There being only one kind of mass, a Gauss sphere of ANY size will 
contain an imbalance of mass, all 'positive'. 
    The larger the sphere the more mass it embraces as the sphere 
ropes in ever larger volumes of space. The gravity field on its 
surface also increases, this being the ever greater count of gravity 
lines of force from  the interior atoms. 
    On the scale of the whole universe the only governing force is 
gravity. Cosmology is truly driven by the action of the mass, and not 
the poles and charge, within the universe. 

Maxwell's waves 
 --  ---------
    When Maxwell studied the four cardinal formulae, he found that 
they are properties of single new entity, a wave of perpendicular 
interacting electric and magnetic fields.
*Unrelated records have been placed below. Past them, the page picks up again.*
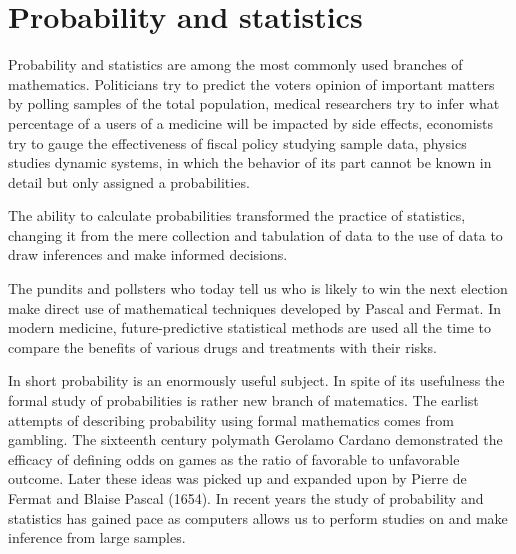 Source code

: \chapter{Probability and statistics}

Probability and statistics are among the most commonly used branches of mathematics. Politicians try to predict the voters opinion of important matters by polling samples of the total population, medical researchers try to infer what percentage of a users of a medicine will be impacted by side effects, economists try to gauge the effectiveness of fiscal policy studying sample data, physics studies dynamic systems, in which the behavior of its part cannot be known in detail but only assigned a probabilities.

The ability to calculate probabilities transformed the practice of statistics, changing it from the mere collection and tabulation of data to the use of data to draw inferences and make informed decisions.

The pundits and pollsters who today tell us who is likely to win the next election make direct use of mathematical techniques developed by Pascal and Fermat. In modern medicine, future-predictive statistical methods are used all the time to compare the benefits of various drugs and treatments with their risks.

In short probability is an enormously useful subject. In spite of its usefulness the formal study of probabilities is rather new branch of matematics. The earlist attempts of describing probability using formal mathematics comes from gambling. The sixteenth century polymath Gerolamo Cardano demonstrated the efficacy of defining odds on games as the ratio of favorable to unfavorable outcome. Later these ideas was picked up and expanded upon by  Pierre de Fermat and Blaise Pascal (1654). In recent years the study of probability and statistics has gained pace as computers allows us to perform studies on and make inference from large samples.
We examine some major 
features of this new wave. 
    A general wave function, such as a mechanical wave,, looks like 

    d^2(amplitude) / dx^2 = (dt^2 / dx^2) * (d^2(amplitude) / dt^2) 

    The amplitude of the wave is the displacement of the wave 
perpendicular to the  direction of the wave's motion. It is a math 
expression, like a sine function. 
    The 'd's are part of the symbols for 'derivative' in calculus, 
which we won't actually handle as such. 
     The left side relates amplitude to the downrange place along the 
direction of wave motion, or the  x-axis. The right side relates 
amplitude to the time elapsed since the wave started from the zero 
point of the x-axis. 
    In his investigations of the interaction of electric and magnetic 
fields Maxwell developed an expression for the strength of the 
electric field 

    d^2(strength) / dx^2  = mu * epsilon * d^2(strength) / dt^2) 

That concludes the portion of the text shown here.